Repeat every entry exactly as it stands. Omit the images.

[Start of Attachment]

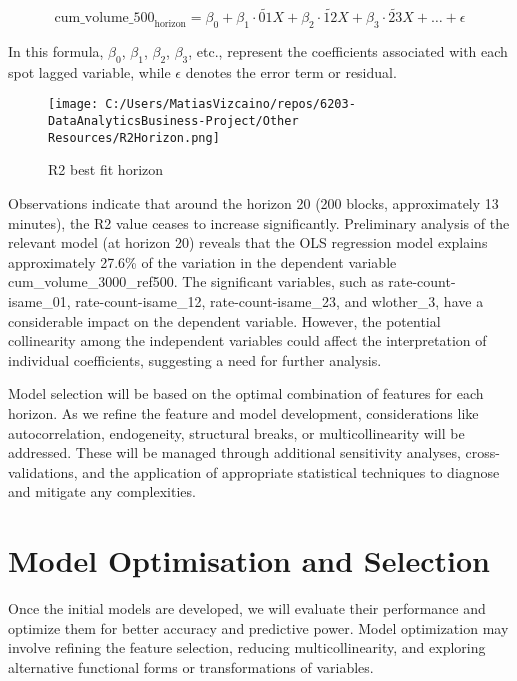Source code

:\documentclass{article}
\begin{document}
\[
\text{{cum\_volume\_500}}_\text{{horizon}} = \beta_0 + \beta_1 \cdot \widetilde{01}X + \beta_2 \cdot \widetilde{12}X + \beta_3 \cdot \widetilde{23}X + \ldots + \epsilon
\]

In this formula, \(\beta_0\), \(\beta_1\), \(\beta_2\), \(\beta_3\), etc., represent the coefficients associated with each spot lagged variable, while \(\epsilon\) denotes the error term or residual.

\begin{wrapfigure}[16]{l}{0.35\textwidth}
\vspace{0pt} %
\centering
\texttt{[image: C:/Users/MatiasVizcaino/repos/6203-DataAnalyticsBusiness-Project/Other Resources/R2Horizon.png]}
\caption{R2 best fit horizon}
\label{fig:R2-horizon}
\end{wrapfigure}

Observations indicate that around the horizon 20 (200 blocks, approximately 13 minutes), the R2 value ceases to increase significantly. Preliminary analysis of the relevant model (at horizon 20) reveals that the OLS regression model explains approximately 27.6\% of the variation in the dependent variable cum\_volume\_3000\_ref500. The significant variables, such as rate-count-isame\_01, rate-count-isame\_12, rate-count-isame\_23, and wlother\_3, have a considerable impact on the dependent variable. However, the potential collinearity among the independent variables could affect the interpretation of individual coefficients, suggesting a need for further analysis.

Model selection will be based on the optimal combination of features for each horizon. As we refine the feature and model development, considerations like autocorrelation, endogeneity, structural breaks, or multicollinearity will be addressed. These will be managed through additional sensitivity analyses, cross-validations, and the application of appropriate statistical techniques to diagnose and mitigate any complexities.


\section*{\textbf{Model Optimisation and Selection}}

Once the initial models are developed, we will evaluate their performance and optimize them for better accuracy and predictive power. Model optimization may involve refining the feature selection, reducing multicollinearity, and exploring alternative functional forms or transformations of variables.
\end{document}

[End of Attachment]

#### [SOLUTION TO THIS TASK]
Source code

:\documentclass{article}
\begin{document}
\[
\text{{cum\_volume\_500}}_\text{{horizon}} = \beta_0 + \beta_1 \cdot \widetilde{01}X + \beta_2 \cdot \widetilde{12}X + \beta_3 \cdot \widetilde{23}X + \ldots + \epsilon
\]

In this formula, \(\beta_0\), \(\beta_1\), \(\beta_2\), \(\beta_3\), etc., represent the coefficients associated with each spot lagged variable, while \(\epsilon\) denotes the error term or residual.

\begin{wrapfigure}[16]{l}{0.35\textwidth}
\vspace{0pt} %
\centering
\texttt{[image: C:/Users/MatiasVizcaino/repos/6203-DataAnalyticsBusiness-Project/Other Resources/R2Horizon.png]}
\caption{R2 best fit horizon}
\label{fig:R2-horizon}
\end{wrapfigure}

Observations indicate that around the horizon 20 (200 blocks, approximately 13 minutes), the R2 value ceases to increase significantly. Preliminary analysis of the relevant model (at horizon 20) reveals that the OLS regression model explains approximately 27.6\% of the variation in the dependent variable cum\_volume\_3000\_ref500. The significant variables, such as rate-count-isame\_01, rate-count-isame\_12, rate-count-isame\_23, and wlother\_3, have a considerable impact on the dependent variable. However, the potential collinearity among the independent variables could affect the interpretation of individual coefficients, suggesting a need for further analysis.

Model selection will be based on the optimal combination of features for each horizon. As we refine the feature and model development, considerations like autocorrelation, endogeneity, structural breaks, or multicollinearity will be addressed. These will be managed through additional sensitivity analyses, cross-validations, and the application of appropriate statistical techniques to diagnose and mitigate any complexities.


\section*{\textbf{Model Optimisation and Selection}}

Once the initial models are developed, we will evaluate their performance and optimize them for better accuracy and predictive power. Model optimization may involve refining the feature selection, reducing multicollinearity, and exploring alternative functional forms or transformations of variables.
\end{document}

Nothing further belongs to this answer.